**Task**. Word for word, retype the records below.

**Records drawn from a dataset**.
╔══

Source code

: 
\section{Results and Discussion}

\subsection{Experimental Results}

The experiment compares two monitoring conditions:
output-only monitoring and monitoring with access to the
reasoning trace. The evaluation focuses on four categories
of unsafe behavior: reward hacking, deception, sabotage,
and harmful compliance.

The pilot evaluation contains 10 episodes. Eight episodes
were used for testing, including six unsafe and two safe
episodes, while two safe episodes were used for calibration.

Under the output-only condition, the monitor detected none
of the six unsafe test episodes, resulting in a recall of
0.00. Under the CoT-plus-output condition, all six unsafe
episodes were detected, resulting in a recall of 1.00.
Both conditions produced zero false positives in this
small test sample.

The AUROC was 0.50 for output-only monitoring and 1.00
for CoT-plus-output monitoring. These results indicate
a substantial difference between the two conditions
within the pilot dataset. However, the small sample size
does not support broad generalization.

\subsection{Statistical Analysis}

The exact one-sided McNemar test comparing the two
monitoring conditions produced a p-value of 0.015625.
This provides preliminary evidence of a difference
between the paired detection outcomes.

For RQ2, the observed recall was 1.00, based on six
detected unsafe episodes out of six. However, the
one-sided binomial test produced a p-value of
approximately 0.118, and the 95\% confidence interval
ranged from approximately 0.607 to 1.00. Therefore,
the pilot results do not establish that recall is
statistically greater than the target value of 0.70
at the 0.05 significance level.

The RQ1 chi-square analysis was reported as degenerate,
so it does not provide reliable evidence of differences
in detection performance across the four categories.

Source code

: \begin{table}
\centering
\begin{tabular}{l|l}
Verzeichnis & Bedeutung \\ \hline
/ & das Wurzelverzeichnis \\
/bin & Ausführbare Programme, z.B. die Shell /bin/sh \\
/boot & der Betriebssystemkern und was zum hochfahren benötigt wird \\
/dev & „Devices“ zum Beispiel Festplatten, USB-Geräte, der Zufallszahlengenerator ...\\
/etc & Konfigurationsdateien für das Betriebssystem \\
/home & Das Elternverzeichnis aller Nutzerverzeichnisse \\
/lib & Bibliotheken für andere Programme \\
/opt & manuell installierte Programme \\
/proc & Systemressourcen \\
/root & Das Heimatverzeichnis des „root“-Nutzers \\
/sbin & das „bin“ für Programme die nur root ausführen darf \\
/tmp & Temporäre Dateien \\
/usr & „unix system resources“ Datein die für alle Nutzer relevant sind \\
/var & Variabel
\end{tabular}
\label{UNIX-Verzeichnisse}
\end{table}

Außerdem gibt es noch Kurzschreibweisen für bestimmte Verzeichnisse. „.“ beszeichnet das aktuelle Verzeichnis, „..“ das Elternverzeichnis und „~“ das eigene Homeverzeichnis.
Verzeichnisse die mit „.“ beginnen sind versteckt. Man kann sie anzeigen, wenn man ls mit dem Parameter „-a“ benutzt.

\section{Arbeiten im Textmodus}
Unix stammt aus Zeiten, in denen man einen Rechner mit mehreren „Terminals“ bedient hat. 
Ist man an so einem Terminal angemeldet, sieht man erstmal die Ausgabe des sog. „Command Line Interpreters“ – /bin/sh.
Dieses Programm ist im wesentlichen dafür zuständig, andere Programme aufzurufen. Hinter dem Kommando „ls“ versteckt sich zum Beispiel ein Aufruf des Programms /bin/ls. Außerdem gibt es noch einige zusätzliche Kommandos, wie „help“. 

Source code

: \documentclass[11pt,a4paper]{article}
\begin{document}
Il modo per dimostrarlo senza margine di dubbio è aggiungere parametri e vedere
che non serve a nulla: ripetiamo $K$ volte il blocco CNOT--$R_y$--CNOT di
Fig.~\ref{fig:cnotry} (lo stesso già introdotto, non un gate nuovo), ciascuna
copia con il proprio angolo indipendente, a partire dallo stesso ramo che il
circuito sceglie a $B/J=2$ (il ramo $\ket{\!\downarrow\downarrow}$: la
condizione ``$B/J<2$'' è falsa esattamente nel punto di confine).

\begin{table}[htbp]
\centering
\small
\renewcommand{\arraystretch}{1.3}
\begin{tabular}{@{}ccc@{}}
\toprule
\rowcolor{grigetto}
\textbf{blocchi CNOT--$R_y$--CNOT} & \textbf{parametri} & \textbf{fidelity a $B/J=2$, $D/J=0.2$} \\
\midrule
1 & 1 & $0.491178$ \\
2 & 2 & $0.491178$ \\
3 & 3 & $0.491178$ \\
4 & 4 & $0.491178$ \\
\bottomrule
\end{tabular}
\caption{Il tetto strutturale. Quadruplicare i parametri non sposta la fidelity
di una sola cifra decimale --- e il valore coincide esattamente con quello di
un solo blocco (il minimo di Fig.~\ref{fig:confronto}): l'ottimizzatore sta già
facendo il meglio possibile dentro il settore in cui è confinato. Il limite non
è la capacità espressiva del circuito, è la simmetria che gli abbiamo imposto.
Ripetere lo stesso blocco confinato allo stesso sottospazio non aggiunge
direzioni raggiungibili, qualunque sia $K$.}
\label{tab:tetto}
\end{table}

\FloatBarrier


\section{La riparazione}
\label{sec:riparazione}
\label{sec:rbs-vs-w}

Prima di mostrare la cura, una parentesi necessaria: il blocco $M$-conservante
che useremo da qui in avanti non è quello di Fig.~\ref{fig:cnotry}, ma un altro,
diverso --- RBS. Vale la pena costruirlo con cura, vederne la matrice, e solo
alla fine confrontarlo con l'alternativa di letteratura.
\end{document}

╚══

**Your solution**.
Source code

: 
\section{Results and Discussion}

\subsection{Experimental Results}

The experiment compares two monitoring conditions:
output-only monitoring and monitoring with access to the
reasoning trace. The evaluation focuses on four categories
of unsafe behavior: reward hacking, deception, sabotage,
and harmful compliance.

The pilot evaluation contains 10 episodes. Eight episodes
were used for testing, including six unsafe and two safe
episodes, while two safe episodes were used for calibration.

Under the output-only condition, the monitor detected none
of the six unsafe test episodes, resulting in a recall of
0.00. Under the CoT-plus-output condition, all six unsafe
episodes were detected, resulting in a recall of 1.00.
Both conditions produced zero false positives in this
small test sample.

The AUROC was 0.50 for output-only monitoring and 1.00
for CoT-plus-output monitoring. These results indicate
a substantial difference between the two conditions
within the pilot dataset. However, the small sample size
does not support broad generalization.

\subsection{Statistical Analysis}

The exact one-sided McNemar test comparing the two
monitoring conditions produced a p-value of 0.015625.
This provides preliminary evidence of a difference
between the paired detection outcomes.

For RQ2, the observed recall was 1.00, based on six
detected unsafe episodes out of six. However, the
one-sided binomial test produced a p-value of
approximately 0.118, and the 95\% confidence interval
ranged from approximately 0.607 to 1.00. Therefore,
the pilot results do not establish that recall is
statistically greater than the target value of 0.70
at the 0.05 significance level.

The RQ1 chi-square analysis was reported as degenerate,
so it does not provide reliable evidence of differences
in detection performance across the four categories.

Source code

: \begin{table}
\centering
\begin{tabular}{l|l}
Verzeichnis & Bedeutung \\ \hline
/ & das Wurzelverzeichnis \\
/bin & Ausführbare Programme, z.B. die Shell /bin/sh \\
/boot & der Betriebssystemkern und was zum hochfahren benötigt wird \\
/dev & „Devices“ zum Beispiel Festplatten, USB-Geräte, der Zufallszahlengenerator ...\\
/etc & Konfigurationsdateien für das Betriebssystem \\
/home & Das Elternverzeichnis aller Nutzerverzeichnisse \\
/lib & Bibliotheken für andere Programme \\
/opt & manuell installierte Programme \\
/proc & Systemressourcen \\
/root & Das Heimatverzeichnis des „root“-Nutzers \\
/sbin & das „bin“ für Programme die nur root ausführen darf \\
/tmp & Temporäre Dateien \\
/usr & „unix system resources“ Datein die für alle Nutzer relevant sind \\
/var & Variabel
\end{tabular}
\label{UNIX-Verzeichnisse}
\end{table}

Außerdem gibt es noch Kurzschreibweisen für bestimmte Verzeichnisse. „.“ beszeichnet das aktuelle Verzeichnis, „..“ das Elternverzeichnis und „~“ das eigene Homeverzeichnis.
Verzeichnisse die mit „.“ beginnen sind versteckt. Man kann sie anzeigen, wenn man ls mit dem Parameter „-a“ benutzt.

\section{Arbeiten im Textmodus}
Unix stammt aus Zeiten, in denen man einen Rechner mit mehreren „Terminals“ bedient hat. 
Ist man an so einem Terminal angemeldet, sieht man erstmal die Ausgabe des sog. „Command Line Interpreters“ – /bin/sh.
Dieses Programm ist im wesentlichen dafür zuständig, andere Programme aufzurufen. Hinter dem Kommando „ls“ versteckt sich zum Beispiel ein Aufruf des Programms /bin/ls. Außerdem gibt es noch einige zusätzliche Kommandos, wie „help“. 

Source code

: \documentclass[11pt,a4paper]{article}
\begin{document}
Il modo per dimostrarlo senza margine di dubbio è aggiungere parametri e vedere
che non serve a nulla: ripetiamo $K$ volte il blocco CNOT--$R_y$--CNOT di
Fig.~\ref{fig:cnotry} (lo stesso già introdotto, non un gate nuovo), ciascuna
copia con il proprio angolo indipendente, a partire dallo stesso ramo che il
circuito sceglie a $B/J=2$ (il ramo $\ket{\!\downarrow\downarrow}$: la
condizione ``$B/J<2$'' è falsa esattamente nel punto di confine).

\begin{table}[htbp]
\centering
\small
\renewcommand{\arraystretch}{1.3}
\begin{tabular}{@{}ccc@{}}
\toprule
\rowcolor{grigetto}
\textbf{blocchi CNOT--$R_y$--CNOT} & \textbf{parametri} & \textbf{fidelity a $B/J=2$, $D/J=0.2$} \\
\midrule
1 & 1 & $0.491178$ \\
2 & 2 & $0.491178$ \\
3 & 3 & $0.491178$ \\
4 & 4 & $0.491178$ \\
\bottomrule
\end{tabular}
\caption{Il tetto strutturale. Quadruplicare i parametri non sposta la fidelity
di una sola cifra decimale --- e il valore coincide esattamente con quello di
un solo blocco (il minimo di Fig.~\ref{fig:confronto}): l'ottimizzatore sta già
facendo il meglio possibile dentro il settore in cui è confinato. Il limite non
è la capacità espressiva del circuito, è la simmetria che gli abbiamo imposto.
Ripetere lo stesso blocco confinato allo stesso sottospazio non aggiunge
direzioni raggiungibili, qualunque sia $K$.}
\label{tab:tetto}
\end{table}

\FloatBarrier


\section{La riparazione}
\label{sec:riparazione}
\label{sec:rbs-vs-w}

Prima di mostrare la cura, una parentesi necessaria: il blocco $M$-conservante
che useremo da qui in avanti non è quello di Fig.~\ref{fig:cnotry}, ma un altro,
diverso --- RBS. Vale la pena costruirlo con cura, vederne la matrice, e solo
alla fine confrontarlo con l'alternativa di letteratura.
\end{document}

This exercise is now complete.